Trimble Zephyr Geodetic II GNSS Antenna Available Today to Prepare for Full GNSS Geodetic Antenna Support
Sunnyvale, Calif., July 21, 2006 — Trimble (NASDAQ:TRMB) announced today that it has successfully acquired and tracked the L1 BOC (1,1) Galileo GIOVE-A test satellite signal using a combined GPS, GLONASS, and Galileo prototype receiver. The GIOVE-A test satellite, which was launched in late 2005, began transmitting signals on January 12, 2006. The Galileo system proposed by the European Union offers advantages to Global Navigation Satellite System (GNSS) users by providing additional satellites, additional signals, and compatibility with GPS.

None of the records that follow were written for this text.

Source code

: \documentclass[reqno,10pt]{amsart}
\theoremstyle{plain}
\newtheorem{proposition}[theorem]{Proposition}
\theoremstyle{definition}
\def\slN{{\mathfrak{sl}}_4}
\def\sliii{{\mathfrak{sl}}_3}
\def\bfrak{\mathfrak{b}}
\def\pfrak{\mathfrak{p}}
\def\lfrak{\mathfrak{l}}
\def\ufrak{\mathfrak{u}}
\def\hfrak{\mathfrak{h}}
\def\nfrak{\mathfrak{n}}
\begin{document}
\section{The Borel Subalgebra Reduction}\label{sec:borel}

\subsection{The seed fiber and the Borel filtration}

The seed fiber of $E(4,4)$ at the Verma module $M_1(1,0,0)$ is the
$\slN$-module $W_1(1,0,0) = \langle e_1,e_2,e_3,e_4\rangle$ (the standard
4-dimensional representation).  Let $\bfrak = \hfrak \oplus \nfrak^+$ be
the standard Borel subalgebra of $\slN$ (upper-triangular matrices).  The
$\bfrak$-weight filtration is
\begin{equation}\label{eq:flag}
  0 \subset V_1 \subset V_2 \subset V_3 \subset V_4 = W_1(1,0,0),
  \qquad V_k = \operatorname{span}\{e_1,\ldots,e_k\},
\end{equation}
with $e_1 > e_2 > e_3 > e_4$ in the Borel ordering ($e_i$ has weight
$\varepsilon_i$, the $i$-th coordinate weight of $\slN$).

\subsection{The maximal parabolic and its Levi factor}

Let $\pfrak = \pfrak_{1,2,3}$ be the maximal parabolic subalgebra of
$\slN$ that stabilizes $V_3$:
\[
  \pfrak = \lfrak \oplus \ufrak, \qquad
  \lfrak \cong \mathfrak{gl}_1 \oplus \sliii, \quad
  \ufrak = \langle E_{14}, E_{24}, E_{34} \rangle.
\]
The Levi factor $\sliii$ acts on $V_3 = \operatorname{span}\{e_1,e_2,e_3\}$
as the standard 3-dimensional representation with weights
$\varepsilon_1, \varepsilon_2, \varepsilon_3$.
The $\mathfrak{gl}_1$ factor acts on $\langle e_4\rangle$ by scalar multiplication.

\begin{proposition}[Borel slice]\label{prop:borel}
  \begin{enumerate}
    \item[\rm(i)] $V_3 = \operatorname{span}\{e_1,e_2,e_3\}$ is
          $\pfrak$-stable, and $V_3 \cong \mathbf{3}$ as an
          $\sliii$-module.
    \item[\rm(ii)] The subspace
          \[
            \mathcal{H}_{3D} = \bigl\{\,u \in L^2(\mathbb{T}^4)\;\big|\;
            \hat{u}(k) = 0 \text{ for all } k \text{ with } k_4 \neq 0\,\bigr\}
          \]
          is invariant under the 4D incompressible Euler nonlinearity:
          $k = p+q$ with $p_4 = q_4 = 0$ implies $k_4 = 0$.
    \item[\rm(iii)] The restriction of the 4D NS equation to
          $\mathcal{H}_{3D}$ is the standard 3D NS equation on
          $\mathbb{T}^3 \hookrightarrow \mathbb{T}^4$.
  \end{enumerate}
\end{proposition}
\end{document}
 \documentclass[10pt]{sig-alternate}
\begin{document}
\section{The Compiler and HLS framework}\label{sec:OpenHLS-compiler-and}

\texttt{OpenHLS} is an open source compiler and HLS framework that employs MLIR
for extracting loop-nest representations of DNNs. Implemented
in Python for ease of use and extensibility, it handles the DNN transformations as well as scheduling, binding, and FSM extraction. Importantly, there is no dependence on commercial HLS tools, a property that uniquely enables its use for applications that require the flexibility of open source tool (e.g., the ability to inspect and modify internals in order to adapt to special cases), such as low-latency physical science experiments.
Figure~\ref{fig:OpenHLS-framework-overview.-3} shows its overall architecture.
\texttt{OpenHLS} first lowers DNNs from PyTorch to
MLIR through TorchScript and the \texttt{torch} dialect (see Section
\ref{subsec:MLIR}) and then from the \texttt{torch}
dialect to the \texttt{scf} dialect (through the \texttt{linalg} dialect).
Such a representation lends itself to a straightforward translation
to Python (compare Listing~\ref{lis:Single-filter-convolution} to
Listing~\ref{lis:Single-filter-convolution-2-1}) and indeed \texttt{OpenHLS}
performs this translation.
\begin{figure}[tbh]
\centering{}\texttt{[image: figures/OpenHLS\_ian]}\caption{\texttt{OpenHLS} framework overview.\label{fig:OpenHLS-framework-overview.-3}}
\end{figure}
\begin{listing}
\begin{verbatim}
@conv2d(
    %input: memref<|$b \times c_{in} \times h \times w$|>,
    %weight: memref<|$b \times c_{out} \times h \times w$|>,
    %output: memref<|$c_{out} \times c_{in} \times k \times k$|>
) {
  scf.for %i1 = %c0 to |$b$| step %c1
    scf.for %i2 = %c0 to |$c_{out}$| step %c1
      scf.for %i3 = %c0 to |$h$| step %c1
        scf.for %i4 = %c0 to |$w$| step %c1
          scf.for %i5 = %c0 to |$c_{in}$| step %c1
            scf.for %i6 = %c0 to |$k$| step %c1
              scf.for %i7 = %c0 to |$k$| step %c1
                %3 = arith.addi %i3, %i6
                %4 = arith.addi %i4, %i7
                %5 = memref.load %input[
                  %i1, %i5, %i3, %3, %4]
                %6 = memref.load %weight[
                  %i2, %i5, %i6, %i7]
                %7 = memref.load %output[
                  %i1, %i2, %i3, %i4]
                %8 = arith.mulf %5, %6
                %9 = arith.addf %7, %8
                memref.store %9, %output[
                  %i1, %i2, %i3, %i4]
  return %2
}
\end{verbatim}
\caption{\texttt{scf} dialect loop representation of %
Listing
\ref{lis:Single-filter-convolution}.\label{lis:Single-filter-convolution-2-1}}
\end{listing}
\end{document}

GNSS refers collectively to the worldwide civil positioning, navigation, and timing determination capabilities available from one or more satellite constellations. These constellations include but are not limited to the U.S. GPS, Russian Federation’s GLONASS, European Union’s Galileo and complementary regional systems such as the U.S. WAAS and European EGNOS.
In addition to tracking the test satellite, Trimble also announced today that its Zephyr Geodetic™ II antenna is compatible with all current or planned GPS and GLONASS frequencies and the planned Galileo signals now. Users can purchase Trimble CORS receivers with the GNSS-ready antenna and be prepared for full GNSS geodetic antenna support when Galileo is available in the future.
“With the world’s GNSS’ in constant development, surveying businesses small and large can be confident that an investment in a Trimble survey solution is protected and continually enhanced at the system level,” said Jürgen Kliem, general manager for Trimble’s Survey Division. “Trimble, already proven in GPS technology, is committed to supporting GNSS, whether it is next-generation GPS, GLONASS or future Galileo signals.”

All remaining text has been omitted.